SkillCoach: Self-Evolving Rubrics for Evaluating and Enhancing Agentic Skill-Use
中文标题: SkillCoach:自演化评分体系用于评估和增强智能体技能使用
英文摘要
SkillCoach proposes a self-evolving rubric framework that derives skill-grounded process rubrics from rollouts to evaluate agentic skill-use along four dimensions: skill selection, skill following, skill composition, and skill-grounded reflection. It separates process quality from task success by keeping an external verifier as a distinct outcome signal, enabling detection of hidden failures that final accuracy alone would miss. The evolved rubrics are then used as process supervision to select high-quality training trajectories, outperforming outcome-only filtering. Experiments show the approach improves evaluation quality and provides stronger supervision signals for enhancing agentic skill-use.
中文摘要
SkillCoach 提出一个自演化的评分框架,从运行足迹中自动归纳基于技能的过程评分标准,从技能选择、技能遵循、技能组合和基于技能的反思四个维度评估智能体的技能使用。该框架将外部验证器保留为独立的最终成功信号,从而区分过程质量与偶然成功,揭示仅靠最终准确率无法发现的失败。演化后的评分标准进一步作为过程监督,用于筛选高质量训练轨迹,优于仅依赖最终结果的过滤方式。实验表明该方法提升了评估质量,并为增强智能体的技能使用提供了更强的监督信号。
关键要点
Introduces self-evolving rubrics from rollouts to evaluate skill-use in four dimensions: selection, following, composition, and reflection.
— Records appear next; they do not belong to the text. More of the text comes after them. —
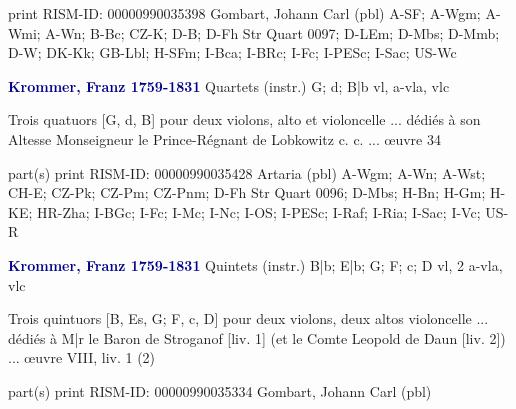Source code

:\documentclass[twocolumn]{book}
\begin{document}
\newline print
\newline RISM-ID: 00000990035398
\newline Gombart, Johann Carl  (pbl)
\newline A-SF; A-Wgm; A-Wmi; A-Wn; B-Bc; CZ-K; D-B; D-Fh  Str Quart 0097; D-LEm; D-Mbs; D-Mmb; D-W; DK-Kk; GB-Lbl; H-SFm; I-Bca; I-BRc; I-Fc; I-PESc; I-Sac; US-Wc
\newline \par \vspace{7pt} \textcolor{darkblue}{\textbf{Krommer, Franz  1759-1831}}
\newline Quartets (instr.)  G; d; B|b  
 vl, a-vla, vlc
\newline \begin{itshape}Trois quatuors [G, d, B] pour deux violons, alto et violoncelle ... dédiés à son Altesse Monseigneur le Prince-Régnant de Lobkowitz c. c. ... œuvre 34\end{itshape} 
\newline \textcolor{darkblue}{}  part(s)  
\newline print
\newline RISM-ID: 00000990035428
\newline Artaria  (pbl)
\newline A-Wgm; A-Wn; A-Wst; CH-E; CZ-Pk; CZ-Pm; CZ-Pnm; D-Fh  Str Quart 0096; D-Mbs; H-Bn; H-Gm; H-KE; HR-Zha; I-BGc; I-Fc; I-Mc; I-Nc; I-OS; I-PESc; I-Raf; I-Ria; I-Sac; I-Vc; US-R
\newline \par \vspace{7pt} \textcolor{darkblue}{\textbf{Krommer, Franz  1759-1831}}
\newline Quintets (instr.)  B|b; E|b; G; F; c; D  
 vl, 2 a-vla, vlc
\newline \begin{itshape}Trois quintuors [B, Es, G; F, c, D] pour deux violons, deux altos  violoncelle ... dédiés à M|r le Baron de Stroganof [liv. 1] (et le Comte Leopold de Daun [liv. 2]) ... œuvre VIII, liv. 1 (2)\end{itshape} 
\newline \textcolor{darkblue}{}  part(s)  
\newline print
\newline RISM-ID: 00000990035334
\newline Gombart, Johann Carl  (pbl)
\end{document}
从运行记录中自演化出评分标准,从选择、遵循、组合与反思四个维度评估智能体的技能使用。
Separates process evaluation from outcome verification, exposing hidden failures that final accuracy overlooks.
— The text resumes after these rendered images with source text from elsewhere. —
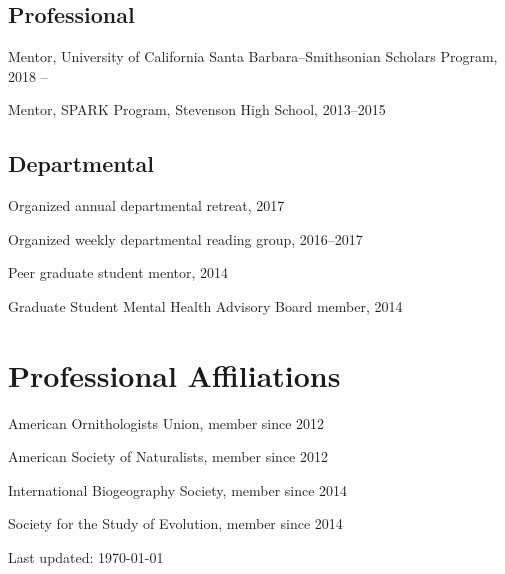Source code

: \documentclass[letterpaper]{article}
\def\footerlink{}
\renewenvironment{itemize}{
  \begin{list}{}{
    \setlength{\leftmargin}{1.5em}
  }
}{
  \end{list}
}
\newenvironment{biblist}{%
   \begin{list}{}{%
     \setlength{\labelwidth}{0pt}%
     \setlength{\labelsep}{1em}%
     \setlength{\leftmargin}{2em}%
     \setlength{\itemindent}{-1em}%
   }
}{\end{list}}
\begin{document}
\subsection*{Professional}
\begin{biblist}
\item Mentor, University of California Santa Barbara--Smithsonian Scholars Program, 2018 --
\item Mentor, SPARK Program, Stevenson High School, 2013--2015
\end{biblist}
\subsection*{Departmental}
\begin{biblist}
\item Organized annual departmental retreat, 2017
\item Organized weekly departmental reading group, 2016--2017
\item Peer graduate student mentor, 2014
\item Graduate Student Mental Health Advisory Board member, 2014
\end{biblist}



\section*{Professional Affiliations}
\begin{itemize}
\item American Ornithologists Union, member since 2012
\item American Society of Naturalists, member since 2012
\item International Biogeography Society, member since 2014
\item Society for the Study of Evolution, member since 2014 
\end{itemize}


\bigskip

\begin{center}
  \begin{footnotesize}
    Last updated: \today \\
    \href{\footerlink}{\texttt{\footerlink}}
  \end{footnotesize}
\end{center}
\end{document}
将过程评估与结果验证解耦,揭示最终准确率所掩盖的隐藏失败。
Uses evolved rubrics as process supervision to select training trajectories, outperforming outcome-only filtering.
以演化后的评分标准作为过程监督,筛选训练轨迹,其效果优于仅依赖最终结果过滤的方式。
Demonstrates improved evaluation quality and stronger supervision signals for enhancing agentic skill-use.
实验证明该方法提升了评估质量,为增强智能体技能使用提供了更强的监督信号。